Nintendo’s 5th gen console – the Nintendo 64 – was a powerhouse that stood toe to toe with high end PCs of that gen and even had several technical showpieces to prove that point: Super Mario 64, Legend Of Zelda: Majora’s Mask, Wave Race 64, Perfect Dark, Turok 3, Rayman 2: The Great Escape, F-Zero X, Sin & Punishment (JP only), Resident Evil 2, Conker’s Bad Fur Day being some games that pushed the N64 to it’s limits.
However another such game – perhaps the most technically impressive N64 title – that went under the radar is a unique 3D collectathon platformer that very few know about: Rocket – Robot On Wheels.
Published by Ubisoft, it was Sucker Punch’s very first video game (yep, the same studio that is now owned by Sony and makes the inFAMOUS games for PlayStation), as well as the first home console game to use a realistic physics engine. So everything in the game, including puzzles, platforming, actions (like picking up and throwing stuff) and vehicles (yep, there’s drivable vehicles) are governed by laws of physics, like inertia, mass and force. As an example, floating wooden boxes bob realistically; move to the edge and you’ll tip over. This was something not even Nintendo themselves considered possible at the time. In fact, Sucker Punch’s founder, Chris Zimmerman started the project with exactly that in mind: achieving the impossible, and with this game, I’d say the studio passed with flying colors..
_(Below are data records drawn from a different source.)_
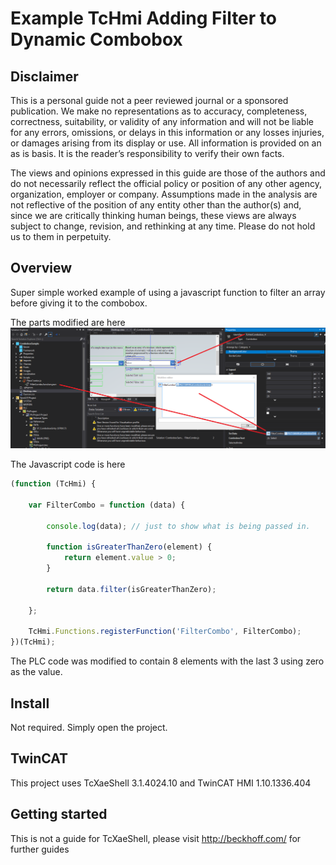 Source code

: # Example TcHmi Adding Filter to Dynamic Combobox

## Disclaimer
This is a personal guide not a peer reviewed journal or a sponsored publication. We make
no representations as to accuracy, completeness, correctness, suitability, or validity of any
information and will not be liable for any errors, omissions, or delays in this information or any
losses injuries, or damages arising from its display or use. All information is provided on an as
is basis. It is the reader’s responsibility to verify their own facts.

The views and opinions expressed in this guide are those of the authors and do not
necessarily reflect the official policy or position of any other agency, organization, employer or
company. Assumptions made in the analysis are not reflective of the position of any entity
other than the author(s) and, since we are critically thinking human beings, these views are
always subject to change, revision, and rethinking at any time. Please do not hold us to them
in perpetuity.

## Overview
Super simple worked example of using a javascript function to filter an array before giving it to the combobox. 

The parts modified are here
![setup](docs/png/setup.png)

The Javascript code is here
```javascript
(function (TcHmi) {

    var FilterCombo = function (data) {

        console.log(data); // just to show what is being passed in.     

        function isGreaterThanZero(element) {
            return element.value > 0;
        }

        return data.filter(isGreaterThanZero);

    };
    
    TcHmi.Functions.registerFunction('FilterCombo', FilterCombo);
})(TcHmi);
```

The PLC code was modified to contain 8 elements with the last 3 using zero as the value. 

## Install 
Not required.  Simply open the project.

## TwinCAT
This project uses TcXaeShell 3.1.4024.10 and TwinCAT HMI 1.10.1336.404

## Getting started
This is not a guide for TcXaeShell, please visit http://beckhoff.com/ for further guides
The plot is simple but charming: the titular Rocket, researcher Dr. Gavin’s robot unicycle is supposed to take care of his futuristic amusement park called Whoopie World, during his absence. Unfortunately, the park’s mascot, Jojo the Racoon escapes from his cage, takes over the park and kidnaps the park mascot, Whoopie the Walrus scattering Tickets and Tokens all across the seven worlds in the process; now it’s all up to our tiny one-wheeled robot to bring the park under control.
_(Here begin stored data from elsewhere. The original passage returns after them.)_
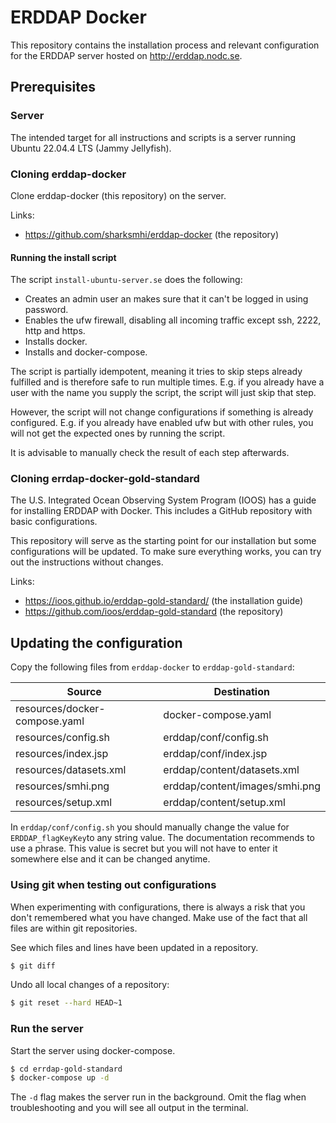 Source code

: # ERDDAP Docker
This repository contains the installation process and relevant configuration for the ERDDAP server hosted on http://erddap.nodc.se.


## Prerequisites
### Server
The intended target for all instructions and scripts is a server running Ubuntu 22.04.4 LTS (Jammy Jellyfish).

### Cloning erddap-docker
Clone erddap-docker (this repository) on the server.

Links:
- https://github.com/sharksmhi/erddap-docker (the repository)

#### Running the install script
The script `install-ubuntu-server.se` does the following:
- Creates an admin user an makes sure that it can't be logged in using password.
- Enables the ufw firewall, disabling all incoming traffic except ssh, 2222, http and https.
- Installs docker.
- Installs and docker-compose.

The script is partially idempotent, meaning it tries to skip steps already fulfilled and is therefore safe to run multiple times. E.g. if you already have a user with the name you supply the script, the script will just skip that step.

However, the script will not change configurations if something is already configured. E.g. if you already have enabled ufw but with other rules, you will not get the expected ones by running the script.

It is advisable to manually check the result of each step afterwards.

### Cloning errdap-docker-gold-standard
The U.S. Integrated Ocean Observing System Program (IOOS) has a guide for installing ERDDAP with Docker. This includes a GitHub repository with basic configurations.

This repository will serve as the starting point for our installation but some configurations will be updated. To make sure everything works, you can try out the instructions without changes.

Links:
- https://ioos.github.io/erddap-gold-standard/ (the installation guide)
- https://github.com/ioos/erddap-gold-standard (the repository)

## Updating the configuration
Copy the following files from `erddap-docker` to `erddap-gold-standard`:

| Source                        | Destination                    |
|-------------------------------|--------------------------------|
| resources/docker-compose.yaml | docker-compose.yaml            |
| resources/config.sh           | erddap/conf/config.sh          |
| resources/index.jsp           | erddap/conf/index.jsp          |
| resources/datasets.xml        | erddap/content/datasets.xml    |
| resources/smhi.png            | erddap/content/images/smhi.png |
| resources/setup.xml           | erddap/content/setup.xml       |

In `erddap/conf/config.sh` you should manually change the value for `ERDDAP_flagKeyKey`to any string value. The documentation recommends to use a phrase. This value is secret but you will not have to enter it somewhere else and it can be changed anytime.

### Using git when testing out configurations
When experimenting with configurations, there is always a risk that you don't remembered what you have changed. Make use of the fact that all files are within git repositories.

See which files and lines have been updated in a repository.
```bash
$ git diff
```
 
Undo all local changes of a repository:
```bash
$ git reset --hard HEAD~1
```

### Run the server
Start the server using docker-compose. 

```bash
$ cd errdap-gold-standard
$ docker-compose up -d
```

The `-d` flag makes the server run in the background. Omit the flag when troubleshooting and you will see all output in the terminal.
Visually, the game may not be striking, but the art design is well done; character models look decent and are well animated. Environments are quite vibrant and detailed too.
Gameplay wise, it’s quite reminiscent of another N64 classic that’s also a 3D platformer: Banjo-Kazooie by developer Rare. Yep, Rocket also employs large explorable worlds that are very different from one another: a mini-amusement park, a forest-like area with Roman structures, an Arabian themed flying carpet level and so on. While I appreciate the variety, one design flaw that’s hard to miss is the fact that only one of the 7 worlds actually resembles a theme park (since that’s the game’s setting) – i.e. the very first world. I mean, an Aztec temple filled with lava doesn’t make for a fun family trip, does it? Likewise, another downside of the game is that it’s levels are too empty; there are large stretches of nothingness that are especially apparent when you consider the fact that the game lays an emphasis on puzzle solving more than run & jump platforming. Neither of these are a problem in Nintendo’s or Rare’s 3D platformer offerings on the system.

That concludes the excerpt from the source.